On prenait de l'élan. De mon point de vue on devait pouvoir jouer des deux cotés, gaucher ou droitier. Les quilles étaient disposées de façon régulière le long du mur avec une certaine distance. Elle faisaient environ 40 à 50cm pas besoin de faire l'arrondi ici c'était grossier, et avec tous les chocs quelles recevaient… La trajectoire idéale était juste au sommet des quilles afin de les tomber mais sans perdre de l'élan . Sinon la boule restait coincée avec les quilles tombées.
Ici c'était un oncle à Michel Bervas qui était le champion. On jouait le jour du pardon toute la journée mais le jeu s'arrétait pour les vêpres, les curés n'aimaient pas trop. Il y a eu un qui est venu jeter les quilles par terre avec le pied.
Nous le lundi matin on se levaient tôt pour venir fouiller dans la poussière à la recherche des dernières pièces. Après guerre le terrain a été totalement transformé; il a servi de carrière de pierres et de sable de mine.
Témoignage de Yves Abjean
J’avais 21 ans à la fin de la guerre. 84 ans au moment du témoignage en 2009
C’est à peu près dans ces années là que je me souviens de voir jouer ce jeu de quilles appelé en Alez round. J’ai joué, mais un peu entre nous les jeunes, mais dès que les caïds venaient on leur laissait la place. C’est des gens de 50 ans à peu près qui y jouaient. Il fallait être costaud pour y jouer.

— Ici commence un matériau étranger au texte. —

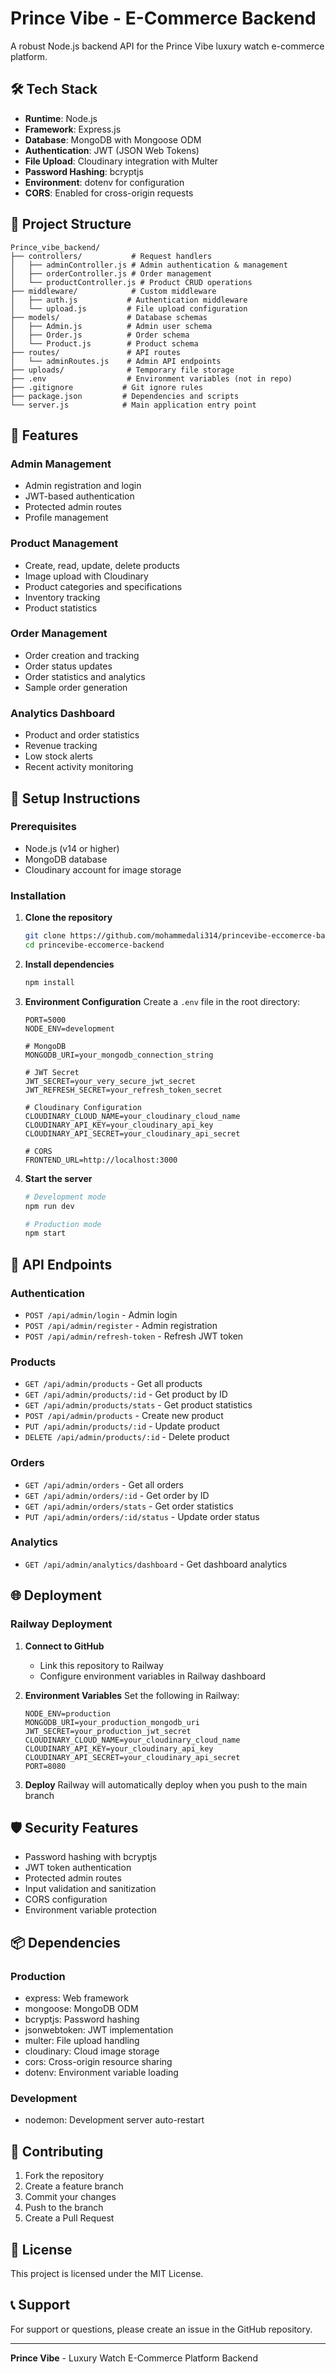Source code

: # Prince Vibe - E-Commerce Backend

A robust Node.js backend API for the Prince Vibe luxury watch e-commerce platform.

## 🛠️ Tech Stack

- **Runtime**: Node.js
- **Framework**: Express.js
- **Database**: MongoDB with Mongoose ODM
- **Authentication**: JWT (JSON Web Tokens)
- **File Upload**: Cloudinary integration with Multer
- **Password Hashing**: bcryptjs
- **Environment**: dotenv for configuration
- **CORS**: Enabled for cross-origin requests

## 📁 Project Structure

```
Prince_vibe_backend/
├── controllers/           # Request handlers
│   ├── adminController.js # Admin authentication & management
│   ├── orderController.js # Order management
│   └── productController.js # Product CRUD operations
├── middleware/            # Custom middleware
│   ├── auth.js           # Authentication middleware
│   └── upload.js         # File upload configuration
├── models/               # Database schemas
│   ├── Admin.js          # Admin user schema
│   ├── Order.js          # Order schema
│   └── Product.js        # Product schema
├── routes/               # API routes
│   └── adminRoutes.js    # Admin API endpoints
├── uploads/              # Temporary file storage
├── .env                  # Environment variables (not in repo)
├── .gitignore           # Git ignore rules
├── package.json         # Dependencies and scripts
└── server.js            # Main application entry point
```

## 🚀 Features

### Admin Management
- Admin registration and login
- JWT-based authentication
- Protected admin routes
- Profile management

### Product Management
- Create, read, update, delete products
- Image upload with Cloudinary
- Product categories and specifications
- Inventory tracking
- Product statistics

### Order Management
- Order creation and tracking
- Order status updates
- Order statistics and analytics
- Sample order generation

### Analytics Dashboard
- Product and order statistics
- Revenue tracking
- Low stock alerts
- Recent activity monitoring

## 🔧 Setup Instructions

### Prerequisites
- Node.js (v14 or higher)
- MongoDB database
- Cloudinary account for image storage

### Installation

1. **Clone the repository**
   ```bash
   git clone https://github.com/mohammedali314/princevibe-eccomerce-backend.git
   cd princevibe-eccomerce-backend
   ```

2. **Install dependencies**
   ```bash
   npm install
   ```

3. **Environment Configuration**
   Create a `.env` file in the root directory:
   ```env
   PORT=5000
   NODE_ENV=development
   
   # MongoDB
   MONGODB_URI=your_mongodb_connection_string
   
   # JWT Secret
   JWT_SECRET=your_very_secure_jwt_secret
   JWT_REFRESH_SECRET=your_refresh_token_secret
   
   # Cloudinary Configuration
   CLOUDINARY_CLOUD_NAME=your_cloudinary_cloud_name
   CLOUDINARY_API_KEY=your_cloudinary_api_key
   CLOUDINARY_API_SECRET=your_cloudinary_api_secret
   
   # CORS
   FRONTEND_URL=http://localhost:3000
   ```

4. **Start the server**
   ```bash
   # Development mode
   npm run dev
   
   # Production mode
   npm start
   ```

## 📡 API Endpoints

### Authentication
- `POST /api/admin/login` - Admin login
- `POST /api/admin/register` - Admin registration
- `POST /api/admin/refresh-token` - Refresh JWT token

### Products
- `GET /api/admin/products` - Get all products
- `GET /api/admin/products/:id` - Get product by ID
- `GET /api/admin/products/stats` - Get product statistics
- `POST /api/admin/products` - Create new product
- `PUT /api/admin/products/:id` - Update product
- `DELETE /api/admin/products/:id` - Delete product

### Orders
- `GET /api/admin/orders` - Get all orders
- `GET /api/admin/orders/:id` - Get order by ID
- `GET /api/admin/orders/stats` - Get order statistics
- `PUT /api/admin/orders/:id/status` - Update order status

### Analytics
- `GET /api/admin/analytics/dashboard` - Get dashboard analytics

## 🌐 Deployment

### Railway Deployment

1. **Connect to GitHub**
   - Link this repository to Railway
   - Configure environment variables in Railway dashboard

2. **Environment Variables**
   Set the following in Railway:
   ```
   NODE_ENV=production
   MONGODB_URI=your_production_mongodb_uri
   JWT_SECRET=your_production_jwt_secret
   CLOUDINARY_CLOUD_NAME=your_cloudinary_cloud_name
   CLOUDINARY_API_KEY=your_cloudinary_api_key
   CLOUDINARY_API_SECRET=your_cloudinary_api_secret
   PORT=8080
   ```

3. **Deploy**
   Railway will automatically deploy when you push to the main branch

## 🛡️ Security Features

- Password hashing with bcryptjs
- JWT token authentication
- Protected admin routes
- Input validation and sanitization
- CORS configuration
- Environment variable protection

## 📦 Dependencies

### Production
- express: Web framework
- mongoose: MongoDB ODM
- bcryptjs: Password hashing
- jsonwebtoken: JWT implementation
- multer: File upload handling
- cloudinary: Cloud image storage
- cors: Cross-origin resource sharing
- dotenv: Environment variable loading

### Development
- nodemon: Development server auto-restart

## 🤝 Contributing

1. Fork the repository
2. Create a feature branch
3. Commit your changes
4. Push to the branch
5. Create a Pull Request

## 📄 License

This project is licensed under the MIT License.

## 📞 Support

For support or questions, please create an issue in the GitHub repository.

---

**Prince Vibe** - Luxury Watch E-Commerce Platform Backend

Il y avait 7 quilles disposées le long du mur à 10cm du mur. De mon point de vue, il aurait été plus juste de les éloigner plus, un peu le rayon de la boule. Les deux premières étaient posées d’abord et les autres à distance plus grande par la suite. Elles avaient 40 cm de hauteur. La boule environ 30cm; plus grosse qu’un ballon de foot. Elle n’était pas très ronde avec tous les chocs. Elle devait être faite simplement dégrossissant un carré de bois avec des outils à main. Des trous pour trois doigts et un devant pour le pouce. On jetait la boule assez haut pour prendre les quilles en hauteur et elle roulait le long du mur. On faisait aux mieux 6 voir 7 les meilleur. On misait pareil que pour l’autre jeu (quilles du Léon). Une mise initiale, qui doublait par la suite. Pour rejouer entre les ex aequo. Les joueurs étaient plutôt des je m’en foutiste qui misaient tous leurs sous, si bien qu’en fin de journée ; ils étaient obligés de chercher quelqu’un pour miser pour eux pour pouvoir continuer. Ce jeu- là n’était joué que le jour du pardon. Il était fait en creusant dans le coteau (pente du champ).
Chez nous à Kerhornaouen il y avait une grange avec le jeu de quille droit. C’était une grange faite pour ranger les charrettes, des branches recouvertes de fagots ou de fougères refaites tous les ans.